PROBLEM TO WORK ON:
From the line containing "3) LLMs are" through the last line of the entries, output the text exactly. Pictures stay out.

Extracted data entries
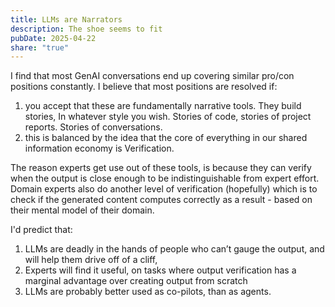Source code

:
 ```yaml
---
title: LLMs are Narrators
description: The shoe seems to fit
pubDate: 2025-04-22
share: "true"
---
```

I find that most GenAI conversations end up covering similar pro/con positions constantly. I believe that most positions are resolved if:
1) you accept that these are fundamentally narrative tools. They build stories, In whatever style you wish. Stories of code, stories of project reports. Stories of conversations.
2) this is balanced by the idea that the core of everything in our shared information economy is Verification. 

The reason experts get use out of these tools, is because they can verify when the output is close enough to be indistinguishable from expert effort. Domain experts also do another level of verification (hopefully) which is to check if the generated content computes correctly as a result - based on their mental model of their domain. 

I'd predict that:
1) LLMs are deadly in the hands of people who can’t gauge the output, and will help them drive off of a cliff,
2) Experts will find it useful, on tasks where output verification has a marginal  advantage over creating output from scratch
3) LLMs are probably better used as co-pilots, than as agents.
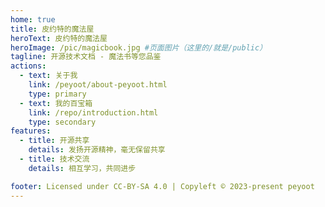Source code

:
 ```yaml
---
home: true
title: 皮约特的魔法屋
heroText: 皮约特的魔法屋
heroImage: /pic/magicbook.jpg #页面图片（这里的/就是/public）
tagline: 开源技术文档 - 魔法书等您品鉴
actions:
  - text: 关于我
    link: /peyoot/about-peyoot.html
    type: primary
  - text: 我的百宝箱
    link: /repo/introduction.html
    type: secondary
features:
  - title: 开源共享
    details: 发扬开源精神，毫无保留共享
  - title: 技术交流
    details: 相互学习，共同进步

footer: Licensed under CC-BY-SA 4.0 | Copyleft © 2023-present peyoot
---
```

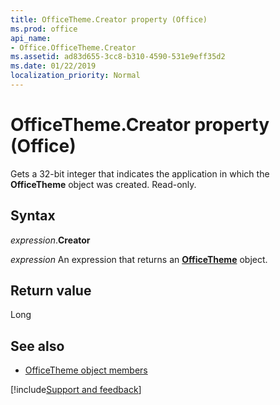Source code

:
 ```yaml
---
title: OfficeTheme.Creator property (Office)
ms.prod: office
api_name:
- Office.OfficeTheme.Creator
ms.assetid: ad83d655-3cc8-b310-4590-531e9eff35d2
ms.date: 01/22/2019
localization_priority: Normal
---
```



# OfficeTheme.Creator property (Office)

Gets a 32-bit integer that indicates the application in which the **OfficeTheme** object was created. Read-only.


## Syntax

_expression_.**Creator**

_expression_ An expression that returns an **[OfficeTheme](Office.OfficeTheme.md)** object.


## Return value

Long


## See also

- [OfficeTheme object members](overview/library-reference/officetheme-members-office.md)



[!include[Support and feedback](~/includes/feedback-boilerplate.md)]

ANSWER SECTION:
3) LLMs are probably better used as co-pilots, than as agents.
Source code

:
 ```yaml
---
home: true
title: 皮约特的魔法屋
heroText: 皮约特的魔法屋
heroImage: /pic/magicbook.jpg #页面图片（这里的/就是/public）
tagline: 开源技术文档 - 魔法书等您品鉴
actions:
  - text: 关于我
    link: /peyoot/about-peyoot.html
    type: primary
  - text: 我的百宝箱
    link: /repo/introduction.html
    type: secondary
features:
  - title: 开源共享
    details: 发扬开源精神，毫无保留共享
  - title: 技术交流
    details: 相互学习，共同进步

footer: Licensed under CC-BY-SA 4.0 | Copyleft © 2023-present peyoot
---
```

Source code

:
 ```yaml
---
title: OfficeTheme.Creator property (Office)
ms.prod: office
api_name:
- Office.OfficeTheme.Creator
ms.assetid: ad83d655-3cc8-b310-4590-531e9eff35d2
ms.date: 01/22/2019
localization_priority: Normal
---
```



# OfficeTheme.Creator property (Office)

Gets a 32-bit integer that indicates the application in which the **OfficeTheme** object was created. Read-only.


## Syntax

_expression_.**Creator**

_expression_ An expression that returns an **[OfficeTheme](Office.OfficeTheme.md)** object.


## Return value

Long


## See also

- [OfficeTheme object members](overview/library-reference/officetheme-members-office.md)



[!include[Support and feedback](~/includes/feedback-boilerplate.md)]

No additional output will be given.